We talked of other things, too, including his amazing musical family, and the four of his six sons who became musicians: Wynton, the trumpet player; Branford, the saxophonist; Delfaeyo, the trombonist, composer and producer; and Jason, the drummer. Ellis shrugged off the suggestion that his family was anything special. “There are plenty of musical families in New Orleans,” he said. And if his family benefitted from any extraordinary genes, he said they surely came from his wife Dolores, who came from a stellar background of church music.

That first night I visited Shrug Harbor, Ellis did tell me that one of his sons, Jason, would be performing with him that evening, and he allowed as how Jason did seem to show a lot of promise.
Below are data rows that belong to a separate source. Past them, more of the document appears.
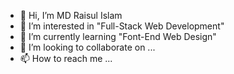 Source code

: - 👋 Hi, I’m MD Raisul Islam
- 👀 I’m interested in "Full-Stack Web Development"
- 🌱 I’m currently learning "Font-End Web Design"
- 💞️ I’m looking to collaborate on ...
- 📫 How to reach me ...

<!---
Raisul-19/Raisul-19 is a ✨ special ✨ repository because its `README.md` (this file) appears on your GitHub profile.
You can click the Preview link to take a look at your changes.
--->

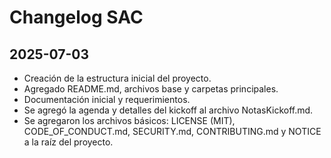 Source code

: # Changelog SAC

## 2025-07-03

- Creación de la estructura inicial del proyecto.
- Agregado README.md, archivos base y carpetas principales.
- Documentación inicial y requerimientos.
- Se agregó la agenda y detalles del kickoff al archivo NotasKickoff.md.
- Se agregaron los archivos básicos: LICENSE (MIT), CODE_OF_CONDUCT.md, SECURITY.md, CONTRIBUTING.md y NOTICE a la raíz del proyecto.
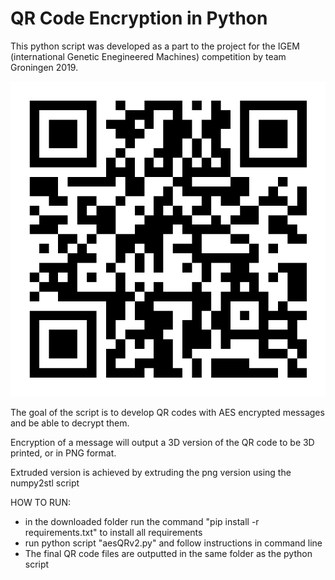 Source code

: # QR Code Encryption in Python

This python script was developed as a part to the project for the IGEM (international Genetic Enegineered Machines) competition by team Groningen 2019.

![alt text](https://github.com/M-P-P-C/QR-Code-Encryption/blob/master/Example_QRcode_encrypted.png?raw=true)


The goal of the script is to develop QR codes with AES encrypted messages and be able to decrypt them.

Encryption of a message will output a 3D version of the QR code to be 3D printed, or in PNG format.

Extruded version is achieved by extruding the png version using the numpy2stl script

HOW TO RUN:
- in the downloaded folder run the command "pip install -r requirements.txt" to install all requirements
- run python script "aesQRv2.py" and follow instructions in command line
- The final QR code files are outputted in the same folder as the python script

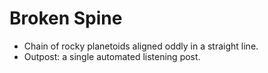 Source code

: # Broken Spine
- Chain of rocky planetoids aligned oddly in a straight line.
- Outpost: a single automated listening post.

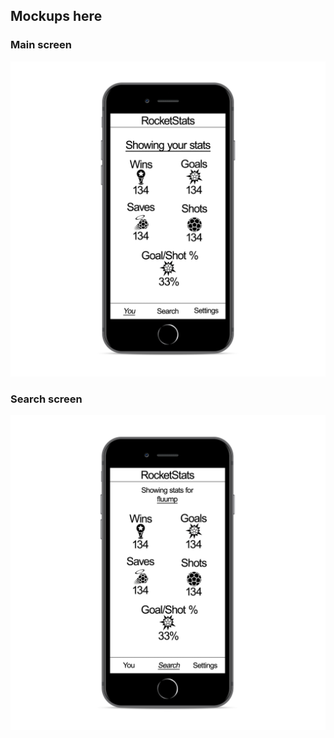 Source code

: ## Mockups here
### Main screen
![Main screen](https://github.com/spangeometry/rocketstats/raw/master/mockups/main%20mockup.png)
### Search screen
![Search screen](https://github.com/spangeometry/rocketstats/raw/master/mockups/search%20mockup.png)
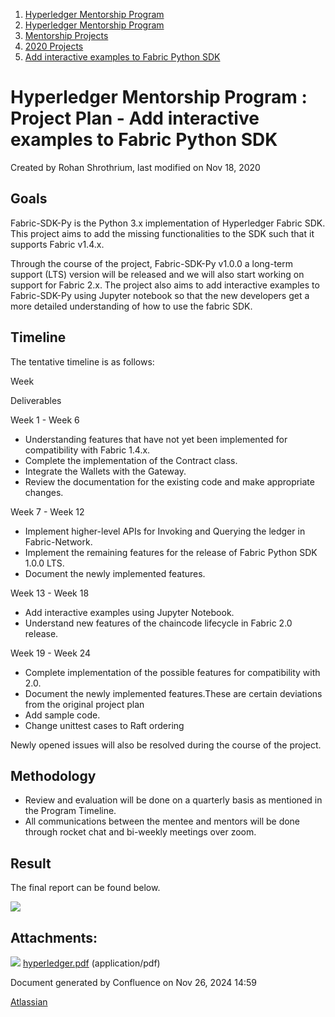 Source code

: 1. [Hyperledger Mentorship Program](index.html)
2. [Hyperledger Mentorship Program](Hyperledger-Mentorship-Program_21954571.html)
3. [Mentorship Projects](Mentorship-Projects_21954604.html)
4. [2020 Projects](2020-Projects_21963347.html)
5. [Add interactive examples to Fabric Python SDK](21956136.html)

# Hyperledger Mentorship Program : Project Plan - Add interactive examples to Fabric Python SDK

Created by Rohan Shrothrium, last modified on Nov 18, 2020

## Goals

Fabric-SDK-Py is the Python 3.x implementation of Hyperledger Fabric SDK. This project aims to add the missing functionalities to the SDK such that it supports Fabric v1.4.x.

Through the course of the project, Fabric-SDK-Py v1.0.0 a long-term support (LTS) version will be released and we will also start working on support for Fabric 2.x. The project also aims to add interactive examples to Fabric-SDK-Py using Jupyter notebook so that the new developers get a more detailed understanding of how to use the fabric SDK.

## Timeline

The tentative timeline is as follows:

Week

Deliverables

Week 1 - Week 6 

- Understanding features that have not yet been implemented for compatibility with Fabric 1.4.x.
- Complete the implementation of the Contract class.
- Integrate the Wallets with the Gateway.
- Review the documentation for the existing code and make appropriate changes.

Week 7 - Week 12

- Implement higher-level APIs for Invoking and Querying the ledger in Fabric-Network.
- Implement the remaining features for the release of Fabric Python SDK 1.0.0 LTS.
- Document the newly implemented features.

Week 13 - Week 18

- Add interactive examples using Jupyter Notebook.
- Understand new features of the chaincode lifecycle in Fabric 2.0 release.

Week 19 - Week 24

- Complete implementation of the possible features for compatibility with 2.0.
- Document the newly implemented features.These are certain deviations from the original project plan
- Add sample code.
- Change unittest cases to Raft ordering

Newly opened issues will also be resolved during the course of the project.

## Methodology

- Review and evaluation will be done on a quarterly basis as mentioned in the Program Timeline.
- All communications between the mentee and mentors will be done through rocket chat and bi-weekly meetings over zoom.

## Result

The final report can be found below.

[![](attachments/thumbnails/21954704/21964135)](attachments/21954704/21964135.pdf)

## Attachments:

![](images/icons/bullet_blue.gif) [hyperledger.pdf](attachments/21954704/21964135.pdf) (application/pdf)

Document generated by Confluence on Nov 26, 2024 14:59

[Atlassian](http://www.atlassian.com/)
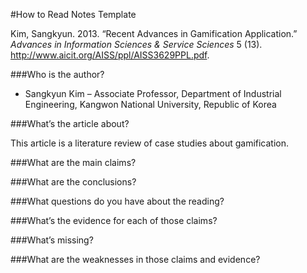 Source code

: #How to Read Notes Template

Kim, Sangkyun. 2013. “Recent Advances in Gamification Application.” *Advances in Information Sciences & Service Sciences* 5 (13). http://www.aicit.org/AISS/ppl/AISS3629PPL.pdf.

###Who is the author?

* Sangkyun Kim &ndash; Associate Professor, Department of Industrial Engineering, Kangwon National University, Republic of Korea

###What’s the article about?

This article is a literature review of case studies about gamification.




###What are the main claims?

###What are the conclusions?

###What questions do you have about the reading?




###What’s the evidence for each of those claims?








###What’s missing?

###What are the weaknesses in those claims and evidence?


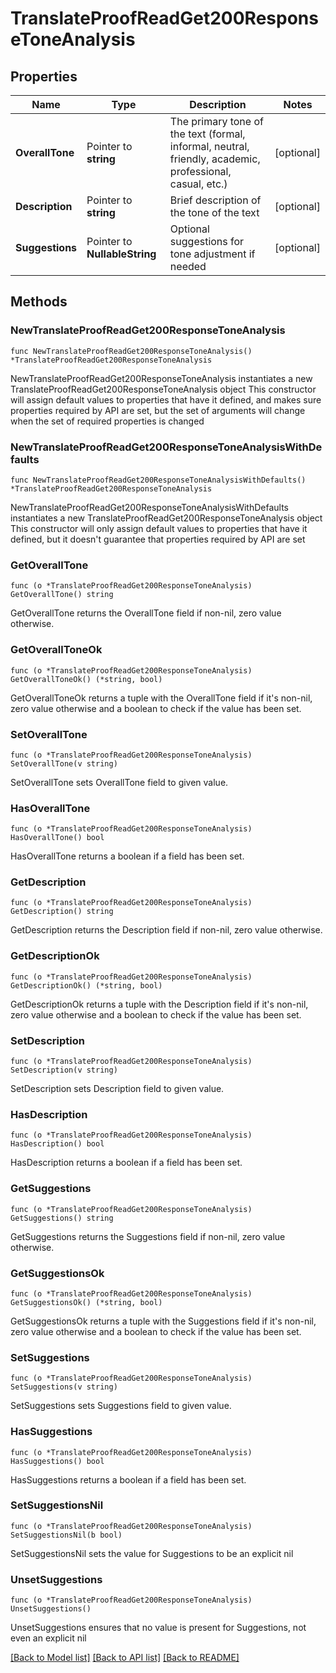 # TranslateProofReadGet200ResponseToneAnalysis

## Properties

Name | Type | Description | Notes
------------ | ------------- | ------------- | -------------
**OverallTone** | Pointer to **string** | The primary tone of the text (formal, informal, neutral, friendly, academic, professional, casual, etc.) | [optional] 
**Description** | Pointer to **string** | Brief description of the tone of the text | [optional] 
**Suggestions** | Pointer to **NullableString** | Optional suggestions for tone adjustment if needed | [optional] 

## Methods

### NewTranslateProofReadGet200ResponseToneAnalysis

`func NewTranslateProofReadGet200ResponseToneAnalysis() *TranslateProofReadGet200ResponseToneAnalysis`

NewTranslateProofReadGet200ResponseToneAnalysis instantiates a new TranslateProofReadGet200ResponseToneAnalysis object
This constructor will assign default values to properties that have it defined,
and makes sure properties required by API are set, but the set of arguments
will change when the set of required properties is changed

### NewTranslateProofReadGet200ResponseToneAnalysisWithDefaults

`func NewTranslateProofReadGet200ResponseToneAnalysisWithDefaults() *TranslateProofReadGet200ResponseToneAnalysis`

NewTranslateProofReadGet200ResponseToneAnalysisWithDefaults instantiates a new TranslateProofReadGet200ResponseToneAnalysis object
This constructor will only assign default values to properties that have it defined,
but it doesn't guarantee that properties required by API are set

### GetOverallTone

`func (o *TranslateProofReadGet200ResponseToneAnalysis) GetOverallTone() string`

GetOverallTone returns the OverallTone field if non-nil, zero value otherwise.

### GetOverallToneOk

`func (o *TranslateProofReadGet200ResponseToneAnalysis) GetOverallToneOk() (*string, bool)`

GetOverallToneOk returns a tuple with the OverallTone field if it's non-nil, zero value otherwise
and a boolean to check if the value has been set.

### SetOverallTone

`func (o *TranslateProofReadGet200ResponseToneAnalysis) SetOverallTone(v string)`

SetOverallTone sets OverallTone field to given value.

### HasOverallTone

`func (o *TranslateProofReadGet200ResponseToneAnalysis) HasOverallTone() bool`

HasOverallTone returns a boolean if a field has been set.

### GetDescription

`func (o *TranslateProofReadGet200ResponseToneAnalysis) GetDescription() string`

GetDescription returns the Description field if non-nil, zero value otherwise.

### GetDescriptionOk

`func (o *TranslateProofReadGet200ResponseToneAnalysis) GetDescriptionOk() (*string, bool)`

GetDescriptionOk returns a tuple with the Description field if it's non-nil, zero value otherwise
and a boolean to check if the value has been set.

### SetDescription

`func (o *TranslateProofReadGet200ResponseToneAnalysis) SetDescription(v string)`

SetDescription sets Description field to given value.

### HasDescription

`func (o *TranslateProofReadGet200ResponseToneAnalysis) HasDescription() bool`

HasDescription returns a boolean if a field has been set.

### GetSuggestions

`func (o *TranslateProofReadGet200ResponseToneAnalysis) GetSuggestions() string`

GetSuggestions returns the Suggestions field if non-nil, zero value otherwise.

### GetSuggestionsOk

`func (o *TranslateProofReadGet200ResponseToneAnalysis) GetSuggestionsOk() (*string, bool)`

GetSuggestionsOk returns a tuple with the Suggestions field if it's non-nil, zero value otherwise
and a boolean to check if the value has been set.

### SetSuggestions

`func (o *TranslateProofReadGet200ResponseToneAnalysis) SetSuggestions(v string)`

SetSuggestions sets Suggestions field to given value.

### HasSuggestions

`func (o *TranslateProofReadGet200ResponseToneAnalysis) HasSuggestions() bool`

HasSuggestions returns a boolean if a field has been set.

### SetSuggestionsNil

`func (o *TranslateProofReadGet200ResponseToneAnalysis) SetSuggestionsNil(b bool)`

 SetSuggestionsNil sets the value for Suggestions to be an explicit nil

### UnsetSuggestions
`func (o *TranslateProofReadGet200ResponseToneAnalysis) UnsetSuggestions()`

UnsetSuggestions ensures that no value is present for Suggestions, not even an explicit nil

[[Back to Model list]](../README.md#documentation-for-models) [[Back to API list]](../README.md#documentation-for-api-endpoints) [[Back to README]](../README.md)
When I heard Jason at that performance, he was just sixteen, and he blew my socks off.

I left the club, and New Orleans, with my head exploding not only from what Ellis Marsalis had taught me, but from the several CDs I had in my bag with music from the remarkable Marsalis family.

My husband and I had intended to visit Snug Harbor again three weeks ago. We hoped, of course, to hear again the legend, by now a man of 83 who walked with a cane, hit the piano keys once more. This time we intended to take two young friends, college students with whom we wanted to share the genius of New Orleans, of jazz, of the Marsalis legend.

But then, the trip was canceled due to the Covid-19 coronavirus, and in the silence of this peculiar isolation, I learned the hard news of Ellis Marsalis’ death. The only consolation I can think of is music—his music. I hope to hunt down those old CDs.